- **EXERCISE BRIEF**
Within the records below is a range that opens at the line with "chmod +x monitor.sh" and closes at the line with "checks + alerts". Return that range word for word, both ends included, and only that range.

━━━━━━━━━━━━━━━━

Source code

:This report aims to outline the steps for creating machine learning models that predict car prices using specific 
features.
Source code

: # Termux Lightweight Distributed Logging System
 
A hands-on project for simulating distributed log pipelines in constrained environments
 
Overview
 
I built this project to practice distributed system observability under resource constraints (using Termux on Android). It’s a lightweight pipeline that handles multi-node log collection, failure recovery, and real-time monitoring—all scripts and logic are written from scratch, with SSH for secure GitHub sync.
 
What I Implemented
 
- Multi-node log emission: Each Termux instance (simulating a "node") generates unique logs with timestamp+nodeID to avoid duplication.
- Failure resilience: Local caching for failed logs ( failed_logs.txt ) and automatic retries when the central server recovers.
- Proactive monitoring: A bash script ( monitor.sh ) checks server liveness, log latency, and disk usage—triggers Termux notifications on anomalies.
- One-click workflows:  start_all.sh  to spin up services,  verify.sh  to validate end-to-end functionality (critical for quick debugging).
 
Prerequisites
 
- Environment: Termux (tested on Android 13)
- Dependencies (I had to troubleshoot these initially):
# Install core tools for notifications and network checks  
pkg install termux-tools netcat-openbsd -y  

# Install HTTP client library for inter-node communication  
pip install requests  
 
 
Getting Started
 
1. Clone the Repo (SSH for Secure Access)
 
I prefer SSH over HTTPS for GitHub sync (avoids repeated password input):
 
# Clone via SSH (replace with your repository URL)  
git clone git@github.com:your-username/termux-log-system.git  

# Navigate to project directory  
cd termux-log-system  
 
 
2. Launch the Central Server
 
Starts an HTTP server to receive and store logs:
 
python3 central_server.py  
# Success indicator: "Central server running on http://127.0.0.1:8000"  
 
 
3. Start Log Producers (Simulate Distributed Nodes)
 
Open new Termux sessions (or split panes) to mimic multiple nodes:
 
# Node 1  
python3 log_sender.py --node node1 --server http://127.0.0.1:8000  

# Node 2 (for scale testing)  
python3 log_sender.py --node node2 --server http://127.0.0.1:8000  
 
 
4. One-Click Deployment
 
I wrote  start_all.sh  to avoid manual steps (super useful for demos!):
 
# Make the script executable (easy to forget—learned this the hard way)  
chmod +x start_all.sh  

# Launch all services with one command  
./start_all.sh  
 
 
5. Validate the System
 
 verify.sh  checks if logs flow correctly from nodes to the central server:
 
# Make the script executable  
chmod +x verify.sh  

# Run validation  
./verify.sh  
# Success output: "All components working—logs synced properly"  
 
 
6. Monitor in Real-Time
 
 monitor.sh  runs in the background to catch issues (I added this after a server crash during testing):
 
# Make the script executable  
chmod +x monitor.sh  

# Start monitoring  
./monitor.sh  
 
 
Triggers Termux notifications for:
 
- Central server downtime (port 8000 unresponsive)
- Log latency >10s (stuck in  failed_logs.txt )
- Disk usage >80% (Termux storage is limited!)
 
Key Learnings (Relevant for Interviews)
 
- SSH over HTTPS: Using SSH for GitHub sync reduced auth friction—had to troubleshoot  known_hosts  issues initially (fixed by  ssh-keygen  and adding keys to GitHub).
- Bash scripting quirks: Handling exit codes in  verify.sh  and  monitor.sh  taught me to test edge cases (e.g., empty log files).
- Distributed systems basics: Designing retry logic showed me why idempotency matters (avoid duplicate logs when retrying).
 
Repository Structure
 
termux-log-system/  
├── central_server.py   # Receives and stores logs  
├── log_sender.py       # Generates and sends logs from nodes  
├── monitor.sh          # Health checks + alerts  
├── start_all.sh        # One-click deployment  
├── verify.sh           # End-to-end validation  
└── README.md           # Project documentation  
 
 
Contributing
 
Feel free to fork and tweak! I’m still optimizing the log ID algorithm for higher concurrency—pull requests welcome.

━━━━━━━━━━━━━━━━

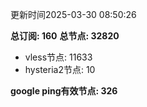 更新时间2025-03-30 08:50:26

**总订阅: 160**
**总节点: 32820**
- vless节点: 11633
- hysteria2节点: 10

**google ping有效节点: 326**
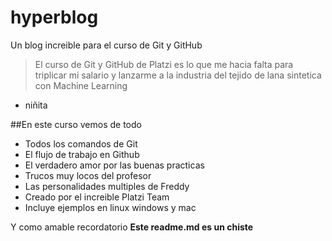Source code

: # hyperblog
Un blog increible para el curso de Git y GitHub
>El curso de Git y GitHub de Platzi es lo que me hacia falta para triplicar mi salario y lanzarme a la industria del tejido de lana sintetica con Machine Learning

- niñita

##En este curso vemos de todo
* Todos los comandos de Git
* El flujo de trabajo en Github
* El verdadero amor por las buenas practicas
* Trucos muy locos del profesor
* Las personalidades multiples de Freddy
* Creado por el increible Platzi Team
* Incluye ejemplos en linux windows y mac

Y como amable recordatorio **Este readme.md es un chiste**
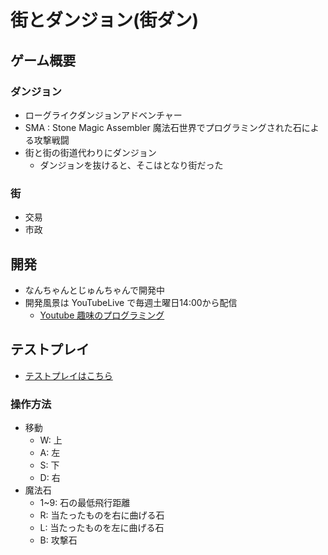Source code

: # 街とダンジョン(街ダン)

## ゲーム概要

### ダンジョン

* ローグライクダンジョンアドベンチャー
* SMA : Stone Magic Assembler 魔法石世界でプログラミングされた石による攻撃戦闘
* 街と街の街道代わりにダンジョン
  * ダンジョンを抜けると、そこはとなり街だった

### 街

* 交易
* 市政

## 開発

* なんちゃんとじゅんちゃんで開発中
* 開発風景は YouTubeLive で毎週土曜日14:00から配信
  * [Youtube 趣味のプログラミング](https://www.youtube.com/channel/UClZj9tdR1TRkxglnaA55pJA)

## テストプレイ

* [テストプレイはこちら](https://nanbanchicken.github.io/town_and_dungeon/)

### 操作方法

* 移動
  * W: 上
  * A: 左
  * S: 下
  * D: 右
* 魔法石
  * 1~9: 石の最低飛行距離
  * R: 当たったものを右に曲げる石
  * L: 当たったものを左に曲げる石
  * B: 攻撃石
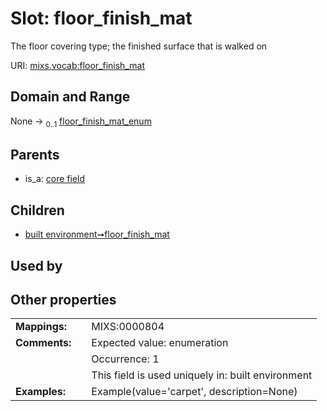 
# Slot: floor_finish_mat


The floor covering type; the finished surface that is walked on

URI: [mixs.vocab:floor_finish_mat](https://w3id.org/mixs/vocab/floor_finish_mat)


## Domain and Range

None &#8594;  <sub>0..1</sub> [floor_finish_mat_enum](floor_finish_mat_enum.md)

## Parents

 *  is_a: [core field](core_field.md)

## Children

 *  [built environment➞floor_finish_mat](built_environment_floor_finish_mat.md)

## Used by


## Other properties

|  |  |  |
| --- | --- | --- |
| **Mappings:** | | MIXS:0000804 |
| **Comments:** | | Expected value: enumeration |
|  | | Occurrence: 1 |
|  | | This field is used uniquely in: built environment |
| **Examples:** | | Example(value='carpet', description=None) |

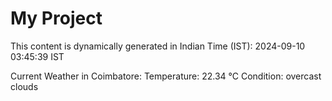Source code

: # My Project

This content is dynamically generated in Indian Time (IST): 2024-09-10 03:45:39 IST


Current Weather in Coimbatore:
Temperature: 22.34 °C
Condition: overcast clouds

━━━━━━━━━━━━━━━━

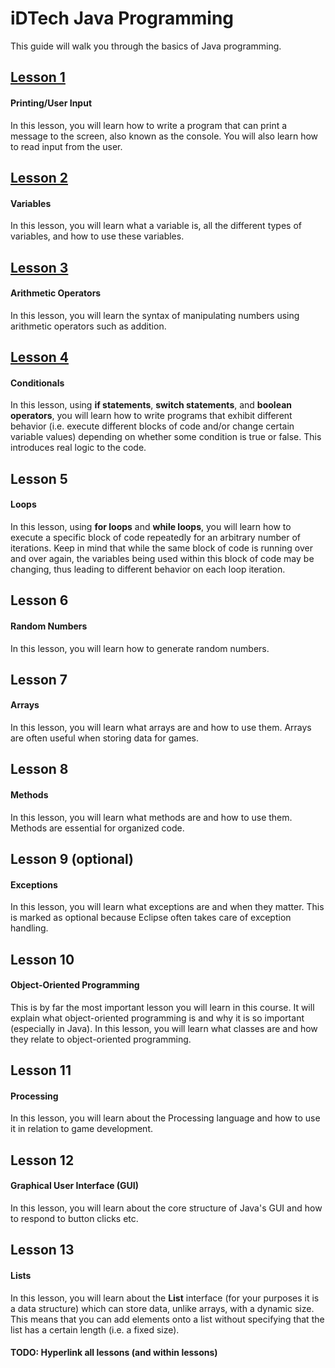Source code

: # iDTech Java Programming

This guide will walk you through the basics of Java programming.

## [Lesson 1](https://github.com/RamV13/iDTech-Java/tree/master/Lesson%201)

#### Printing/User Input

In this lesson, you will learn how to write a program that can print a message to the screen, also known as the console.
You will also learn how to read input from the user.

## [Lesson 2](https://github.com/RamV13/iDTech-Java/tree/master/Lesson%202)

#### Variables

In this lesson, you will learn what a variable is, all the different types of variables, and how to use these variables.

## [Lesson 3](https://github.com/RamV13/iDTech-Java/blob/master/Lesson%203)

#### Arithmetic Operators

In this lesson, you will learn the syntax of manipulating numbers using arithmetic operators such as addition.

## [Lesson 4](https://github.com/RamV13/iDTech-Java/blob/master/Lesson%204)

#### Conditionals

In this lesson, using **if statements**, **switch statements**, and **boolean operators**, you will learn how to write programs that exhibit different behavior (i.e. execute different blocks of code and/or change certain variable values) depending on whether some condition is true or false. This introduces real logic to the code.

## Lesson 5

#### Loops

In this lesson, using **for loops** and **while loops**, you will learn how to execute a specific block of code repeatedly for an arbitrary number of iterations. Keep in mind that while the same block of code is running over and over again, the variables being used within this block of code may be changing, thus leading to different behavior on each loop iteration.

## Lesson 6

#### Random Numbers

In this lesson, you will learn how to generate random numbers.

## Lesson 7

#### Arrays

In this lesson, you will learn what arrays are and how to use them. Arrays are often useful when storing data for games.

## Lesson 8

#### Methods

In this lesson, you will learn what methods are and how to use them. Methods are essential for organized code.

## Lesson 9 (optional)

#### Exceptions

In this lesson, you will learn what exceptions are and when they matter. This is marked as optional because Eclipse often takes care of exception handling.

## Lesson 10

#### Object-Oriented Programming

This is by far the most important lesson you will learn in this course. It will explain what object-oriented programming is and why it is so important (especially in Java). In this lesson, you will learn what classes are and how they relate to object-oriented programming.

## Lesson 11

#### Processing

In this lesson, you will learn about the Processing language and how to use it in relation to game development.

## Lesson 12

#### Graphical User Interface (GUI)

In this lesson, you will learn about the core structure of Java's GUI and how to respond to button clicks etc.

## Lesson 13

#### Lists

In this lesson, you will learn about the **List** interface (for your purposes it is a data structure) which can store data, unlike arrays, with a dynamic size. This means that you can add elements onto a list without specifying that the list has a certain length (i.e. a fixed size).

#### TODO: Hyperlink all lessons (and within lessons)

━━━━━━━━━━━━━━━━

- **ANSWER TO THIS PROBLEM**
chmod +x monitor.sh  

# Start monitoring  
./monitor.sh  
 
 
Triggers Termux notifications for:
 
- Central server downtime (port 8000 unresponsive)
- Log latency >10s (stuck in  failed_logs.txt )
- Disk usage >80% (Termux storage is limited!)
 
Key Learnings (Relevant for Interviews)
 
- SSH over HTTPS: Using SSH for GitHub sync reduced auth friction—had to troubleshoot  known_hosts  issues initially (fixed by  ssh-keygen  and adding keys to GitHub).
- Bash scripting quirks: Handling exit codes in  verify.sh  and  monitor.sh  taught me to test edge cases (e.g., empty log files).
- Distributed systems basics: Designing retry logic showed me why idempotency matters (avoid duplicate logs when retrying).
 
Repository Structure
 
termux-log-system/  
├── central_server.py   # Receives and stores logs  
├── log_sender.py       # Generates and sends logs from nodes  
├── monitor.sh          # Health checks + alerts  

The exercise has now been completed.